The hotly debated investor protection rule that would require financial advisors to work in your best interest when handling your retirement money has been pushed back.
The "fiduciary rule" as it's also known, was to take effect on April 10. It's now delayed until June 9, according to the Department of Labor.
Labor's move to slow down implementation comes after President Donald Trump issued a presidential memorandum in February, directing the department to review it and prepare an updated economic and legal analysis.
Legal experts said the Labor Department's announcement still keeps intact the core of the regulation. Among those are requirements that advisors charge no more than reasonable compensation, avoid misleading statements and act in your best interest when recommending investments.
"The DOL is effectively regulating IRAs," said Marcia Wagner, managing director at The Wagner Law Group in Boston. "This is the DOL saying that this isn't up for debate."
Indeed, some $7 trillion in IRA assets are at the center of the debate, as they are moneymakers for financial services firms and would fall under the rule's domain.
Consumer advocates said while it's encouraging that certain provisions of the rule will remain, the delay isn't helpful for investors.
"We still need the full protection of the rule to become applicable — a meaningful and legally enforceable best interest standard," said Micah Hauptman, financial services counsel at the Consumer Federation of America.
"Enforceability wouldn't have kicked in until January 2018 for IRA investors, but that's what the rule calls for," he said. "It's critical that the entire rule become applicable as soon as possible — on time, as it was finalized."

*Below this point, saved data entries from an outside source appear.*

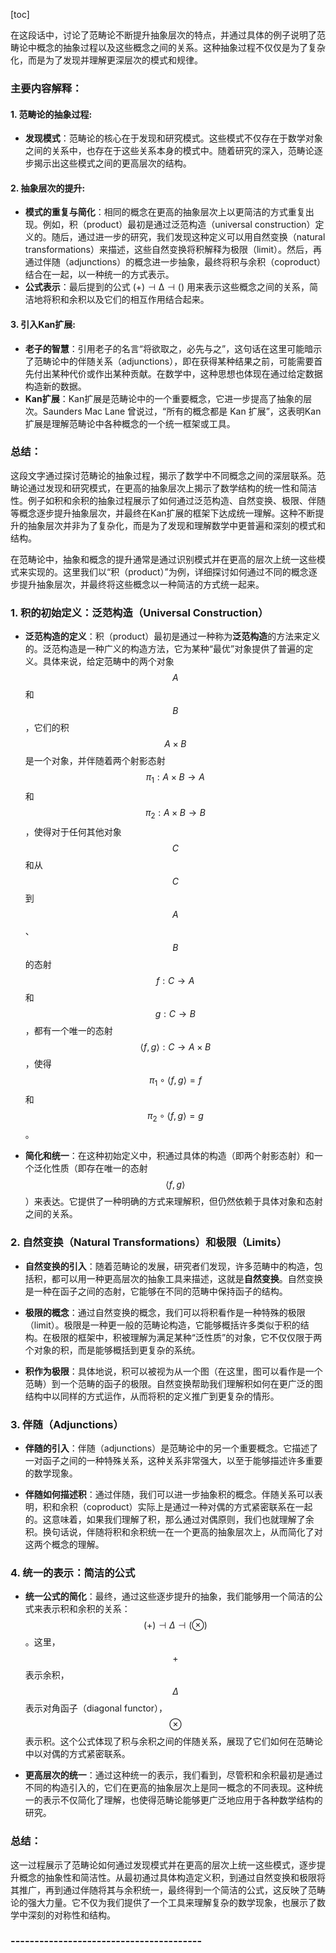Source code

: [toc]

在这段话中，讨论了范畴论不断提升抽象层次的特点，并通过具体的例子说明了范畴论中概念的抽象过程以及这些概念之间的关系。这种抽象过程不仅仅是为了复杂化，而是为了发现并理解更深层次的模式和规律。

### 主要内容解释：

#### 1. **范畴论的抽象过程**:
- **发现模式**：范畴论的核心在于发现和研究模式。这些模式不仅存在于数学对象之间的关系中，也存在于这些关系本身的模式中。随着研究的深入，范畴论逐步揭示出这些模式之间的更高层次的结构。

#### 2. **抽象层次的提升**:
- **模式的重复与简化**：相同的概念在更高的抽象层次上以更简洁的方式重复出现。例如，积（product）最初是通过泛范构造（universal construction）定义的。随后，通过进一步的研究，我们发现这种定义可以用自然变换（natural transformations）来描述，这些自然变换将积解释为极限（limit）。然后，再通过伴随（adjunctions）的概念进一步抽象，最终将积与余积（coproduct）结合在一起，以一种统一的方式表示。
- **公式表示**：最后提到的公式 $(+) ⊣ ∆ ⊣ ()$ 用来表示这些概念之间的关系，简洁地将积和余积以及它们的相互作用结合起来。

#### 3. **引入Kan扩展**:
- **老子的智慧**：引用老子的名言“将欲取之，必先与之”，这句话在这里可能暗示了范畴论中的伴随关系（adjunctions），即在获得某种结果之前，可能需要首先付出某种代价或作出某种贡献。在数学中，这种思想也体现在通过给定数据构造新的数据。
- **Kan扩展**：Kan扩展是范畴论中的一个重要概念，它进一步提高了抽象的层次。Saunders Mac Lane 曾说过，“所有的概念都是 Kan 扩展”，这表明Kan扩展是理解范畴论中各种概念的一个统一框架或工具。

### 总结：

这段文字通过探讨范畴论的抽象过程，揭示了数学中不同概念之间的深层联系。范畴论通过发现和研究模式，在更高的抽象层次上揭示了数学结构的统一性和简洁性。例子如积和余积的抽象过程展示了如何通过泛范构造、自然变换、极限、伴随等概念逐步提升抽象层次，并最终在Kan扩展的框架下达成统一理解。这种不断提升的抽象层次并非为了复杂化，而是为了发现和理解数学中更普遍和深刻的模式和结构。



在范畴论中，抽象和概念的提升通常是通过识别模式并在更高的层次上统一这些模式来实现的。这里我们以“积（product）”为例，详细探讨如何通过不同的概念逐步提升抽象层次，并最终将这些概念以一种简洁的方式统一起来。

### 1. **积的初始定义：泛范构造（Universal Construction）**
- **泛范构造的定义**：积（product）最初是通过一种称为**泛范构造**的方法来定义的。泛范构造是一种广义的构造方法，它为某种“最优”对象提供了普遍的定义。具体来说，给定范畴中的两个对象$$A$$和$$B$$，它们的积$$A \times B$$是一个对象，并伴随着两个射影态射$$\pi_1: A \times B \to A$$和$$\pi_2: A \times B \to B$$，使得对于任何其他对象$$C$$和从$$C$$到$$A$$、$$B$$的态射$$f: C \to A$$和$$g: C \to B$$，都有一个唯一的态射$$\langle f, g \rangle: C \to A \times B$$，使得$$\pi_1 \circ \langle f, g \rangle = f$$和$$\pi_2 \circ \langle f, g \rangle = g$$。

- **简化和统一**：在这种初始定义中，积通过具体的构造（即两个射影态射）和一个泛化性质（即存在唯一的态射$$\langle f, g \rangle$$）来表达。它提供了一种明确的方式来理解积，但仍然依赖于具体对象和态射之间的关系。

### 2. **自然变换（Natural Transformations）和极限（Limits）**
- **自然变换的引入**：随着范畴论的发展，研究者们发现，许多范畴中的构造，包括积，都可以用一种更高层次的抽象工具来描述，这就是**自然变换**。自然变换是一种在函子之间的态射，它能够在不同的范畴中保持函子的结构。

- **极限的概念**：通过自然变换的概念，我们可以将积看作是一种特殊的极限（limit）。极限是一种更一般的范畴论构造，它能够概括许多类似于积的结构。在极限的框架中，积被理解为满足某种“泛性质”的对象，它不仅仅限于两个对象的积，而是能够概括到更复杂的系统。

- **积作为极限**：具体地说，积可以被视为从一个图（在这里，图可以看作是一个范畴）到一个范畴的函子的极限。自然变换帮助我们理解积如何在更广泛的图结构中以同样的方式运作，从而将积的定义推广到更复杂的情形。

### 3. **伴随（Adjunctions）**
- **伴随的引入**：伴随（adjunctions）是范畴论中的另一个重要概念。它描述了一对函子之间的一种特殊关系，这种关系非常强大，以至于能够描述许多重要的数学现象。

- **伴随如何描述积**：通过伴随，我们可以进一步抽象积的概念。伴随关系可以表明，积和余积（coproduct）实际上是通过一种对偶的方式紧密联系在一起的。这意味着，如果我们理解了积，那么通过对偶原则，我们也就理解了余积。换句话说，伴随将积和余积统一在一个更高的抽象层次上，从而简化了对这两个概念的理解。

### 4. **统一的表示：简洁的公式**
- **统一公式的简化**：最终，通过这些逐步提升的抽象，我们能够用一个简洁的公式来表示积和余积的关系：$$(+) \dashv \Delta \dashv (\otimes)$$。这里，$$+$$表示余积，$$\Delta$$表示对角函子（diagonal functor），$$\otimes$$表示积。这个公式体现了积与余积之间的伴随关系，展现了它们如何在范畴论中以对偶的方式紧密联系。

- **更高层次的统一**：通过这种统一的表示，我们看到，尽管积和余积最初是通过不同的构造引入的，它们在更高的抽象层次上是同一概念的不同表现。这种统一的表示不仅简化了理解，也使得范畴论能够更广泛地应用于各种数学结构的研究。

### 总结：
这一过程展示了范畴论如何通过发现模式并在更高的层次上统一这些模式，逐步提升概念的抽象性和简洁性。从最初通过具体构造定义积，到通过自然变换和极限将其推广，再到通过伴随将其与余积统一，最终得到一个简洁的公式，这反映了范畴论的强大力量。它不仅为我们提供了一个工具来理解复杂的数学现象，也展示了数学中深刻的对称性和结构。



### ----------------------------------------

Other portions of the regulation concerning specific written disclosures advisors and financial services firms must make to clients won't take effect until Jan. 1, 2018, according to the DOL's post on the Federal Register.
Organizations representing the financial services industry cheered the rule's delay — and some pushed for even more time.
"ICI welcomes the Department of Labor's delay of the original implementation date of the agency's fiduciary rule until June 9," said Paul Schott Stevens, president of the Investment Company Institute, which represents the mutual fund industry, in a written statement. "But additional time is critically needed."
"Until June 9, you're on your own," Wagner said. "If I haven't heard from my financial advisor, I might reach out and ask, 'What's going on? What standard of care are you under?'"
Start by digging up the details of your financial advisor's background: Look him or her up on BrokerCheck, a site maintained by the Financial Industry Regulatory Authority, and the advisor page of the Securities and Exchange Commission.